=== Section Start ===

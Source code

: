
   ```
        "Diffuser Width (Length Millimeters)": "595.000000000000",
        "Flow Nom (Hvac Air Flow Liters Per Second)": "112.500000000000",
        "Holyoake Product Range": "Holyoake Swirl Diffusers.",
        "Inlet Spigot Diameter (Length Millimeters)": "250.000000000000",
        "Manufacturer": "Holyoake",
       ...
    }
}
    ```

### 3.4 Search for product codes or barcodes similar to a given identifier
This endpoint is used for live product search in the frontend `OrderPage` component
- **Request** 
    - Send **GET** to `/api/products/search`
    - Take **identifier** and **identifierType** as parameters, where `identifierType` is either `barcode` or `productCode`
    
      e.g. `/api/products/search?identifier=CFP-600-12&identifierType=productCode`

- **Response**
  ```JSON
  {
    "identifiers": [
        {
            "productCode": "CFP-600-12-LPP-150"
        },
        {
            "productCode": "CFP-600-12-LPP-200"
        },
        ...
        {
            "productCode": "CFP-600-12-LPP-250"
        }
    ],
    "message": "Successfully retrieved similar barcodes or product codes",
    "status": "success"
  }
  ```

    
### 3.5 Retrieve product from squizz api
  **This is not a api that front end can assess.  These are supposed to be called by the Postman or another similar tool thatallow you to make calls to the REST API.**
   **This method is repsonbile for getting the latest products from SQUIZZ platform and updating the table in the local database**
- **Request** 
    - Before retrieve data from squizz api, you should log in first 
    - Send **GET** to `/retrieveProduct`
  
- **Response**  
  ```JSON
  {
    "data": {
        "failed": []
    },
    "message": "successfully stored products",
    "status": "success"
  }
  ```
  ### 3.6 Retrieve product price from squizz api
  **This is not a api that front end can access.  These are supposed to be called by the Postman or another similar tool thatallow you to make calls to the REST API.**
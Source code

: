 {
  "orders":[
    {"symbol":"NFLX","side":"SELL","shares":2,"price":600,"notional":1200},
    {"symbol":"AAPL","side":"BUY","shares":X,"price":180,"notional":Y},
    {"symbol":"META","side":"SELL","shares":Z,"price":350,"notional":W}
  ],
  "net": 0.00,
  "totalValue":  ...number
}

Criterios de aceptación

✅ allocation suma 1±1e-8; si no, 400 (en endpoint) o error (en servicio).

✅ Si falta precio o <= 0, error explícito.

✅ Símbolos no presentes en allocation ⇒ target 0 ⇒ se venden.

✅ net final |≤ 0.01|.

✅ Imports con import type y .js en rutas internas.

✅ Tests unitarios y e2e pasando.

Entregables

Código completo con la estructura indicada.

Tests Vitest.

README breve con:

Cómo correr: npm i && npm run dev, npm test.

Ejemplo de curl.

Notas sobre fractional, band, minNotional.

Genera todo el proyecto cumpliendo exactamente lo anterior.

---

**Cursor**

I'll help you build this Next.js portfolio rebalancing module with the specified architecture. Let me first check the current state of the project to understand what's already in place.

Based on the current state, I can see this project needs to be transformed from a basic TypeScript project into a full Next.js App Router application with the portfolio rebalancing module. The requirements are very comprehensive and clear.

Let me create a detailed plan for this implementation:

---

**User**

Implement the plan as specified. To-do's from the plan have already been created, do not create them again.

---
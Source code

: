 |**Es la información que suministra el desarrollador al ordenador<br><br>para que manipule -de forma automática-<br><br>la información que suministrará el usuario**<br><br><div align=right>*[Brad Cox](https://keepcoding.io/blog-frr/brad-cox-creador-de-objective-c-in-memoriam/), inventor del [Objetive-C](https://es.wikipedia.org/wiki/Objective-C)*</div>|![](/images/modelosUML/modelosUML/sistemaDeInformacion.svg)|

=== Section End ===

WHAT TO DO
Each line of the data that has the string "Send" should be returned.

RESPONSE FOR THIS EXERCISE
    - Send **GET** to `/api/products/search`
    - Send **GET** to `/retrieveProduct`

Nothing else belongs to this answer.